-- Provided data follows --
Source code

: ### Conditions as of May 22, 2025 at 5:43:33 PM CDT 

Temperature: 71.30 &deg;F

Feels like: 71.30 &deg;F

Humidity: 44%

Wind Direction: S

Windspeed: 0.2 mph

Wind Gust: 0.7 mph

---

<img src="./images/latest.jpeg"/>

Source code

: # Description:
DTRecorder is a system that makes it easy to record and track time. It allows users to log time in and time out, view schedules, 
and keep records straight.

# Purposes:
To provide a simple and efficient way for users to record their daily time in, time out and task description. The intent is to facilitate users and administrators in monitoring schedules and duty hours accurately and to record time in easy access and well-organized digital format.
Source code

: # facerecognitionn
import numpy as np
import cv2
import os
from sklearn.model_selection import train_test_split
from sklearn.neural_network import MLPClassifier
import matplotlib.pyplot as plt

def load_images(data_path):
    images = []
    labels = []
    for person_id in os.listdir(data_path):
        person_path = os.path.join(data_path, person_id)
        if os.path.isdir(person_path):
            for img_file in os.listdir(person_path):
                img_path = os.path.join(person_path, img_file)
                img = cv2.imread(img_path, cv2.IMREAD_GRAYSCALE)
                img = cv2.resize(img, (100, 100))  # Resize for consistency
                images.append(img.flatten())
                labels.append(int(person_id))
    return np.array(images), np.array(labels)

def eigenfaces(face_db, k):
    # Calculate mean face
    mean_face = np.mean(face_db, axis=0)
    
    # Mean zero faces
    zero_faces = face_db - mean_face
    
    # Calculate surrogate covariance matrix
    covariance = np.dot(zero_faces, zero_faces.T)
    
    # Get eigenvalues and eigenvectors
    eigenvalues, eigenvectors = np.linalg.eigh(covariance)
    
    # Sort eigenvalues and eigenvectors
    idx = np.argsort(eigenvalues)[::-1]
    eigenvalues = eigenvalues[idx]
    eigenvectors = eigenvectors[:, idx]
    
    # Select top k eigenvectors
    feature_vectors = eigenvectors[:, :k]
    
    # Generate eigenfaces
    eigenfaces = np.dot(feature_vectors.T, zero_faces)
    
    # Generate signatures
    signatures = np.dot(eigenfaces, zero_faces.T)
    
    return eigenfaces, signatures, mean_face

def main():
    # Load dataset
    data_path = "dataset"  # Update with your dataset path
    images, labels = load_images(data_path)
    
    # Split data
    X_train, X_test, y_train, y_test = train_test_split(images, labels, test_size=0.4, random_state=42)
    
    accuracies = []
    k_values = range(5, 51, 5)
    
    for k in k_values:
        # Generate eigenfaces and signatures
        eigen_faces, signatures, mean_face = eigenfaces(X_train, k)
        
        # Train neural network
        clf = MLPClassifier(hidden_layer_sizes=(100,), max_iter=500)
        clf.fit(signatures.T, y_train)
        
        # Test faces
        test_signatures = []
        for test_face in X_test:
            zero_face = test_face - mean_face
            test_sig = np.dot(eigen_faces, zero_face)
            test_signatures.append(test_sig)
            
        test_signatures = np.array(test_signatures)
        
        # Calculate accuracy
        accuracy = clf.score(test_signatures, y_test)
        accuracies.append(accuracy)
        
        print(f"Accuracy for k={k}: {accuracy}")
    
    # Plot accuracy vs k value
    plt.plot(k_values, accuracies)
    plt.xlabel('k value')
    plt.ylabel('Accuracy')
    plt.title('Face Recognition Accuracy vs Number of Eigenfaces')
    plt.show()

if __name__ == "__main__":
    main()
-- Provided data concluded --
**Exercise requirements:**
Reproduce each line of the entries in which the word "dataset" is found.

**Task solution:**
    # Load dataset
    data_path = "dataset"  # Update with your dataset path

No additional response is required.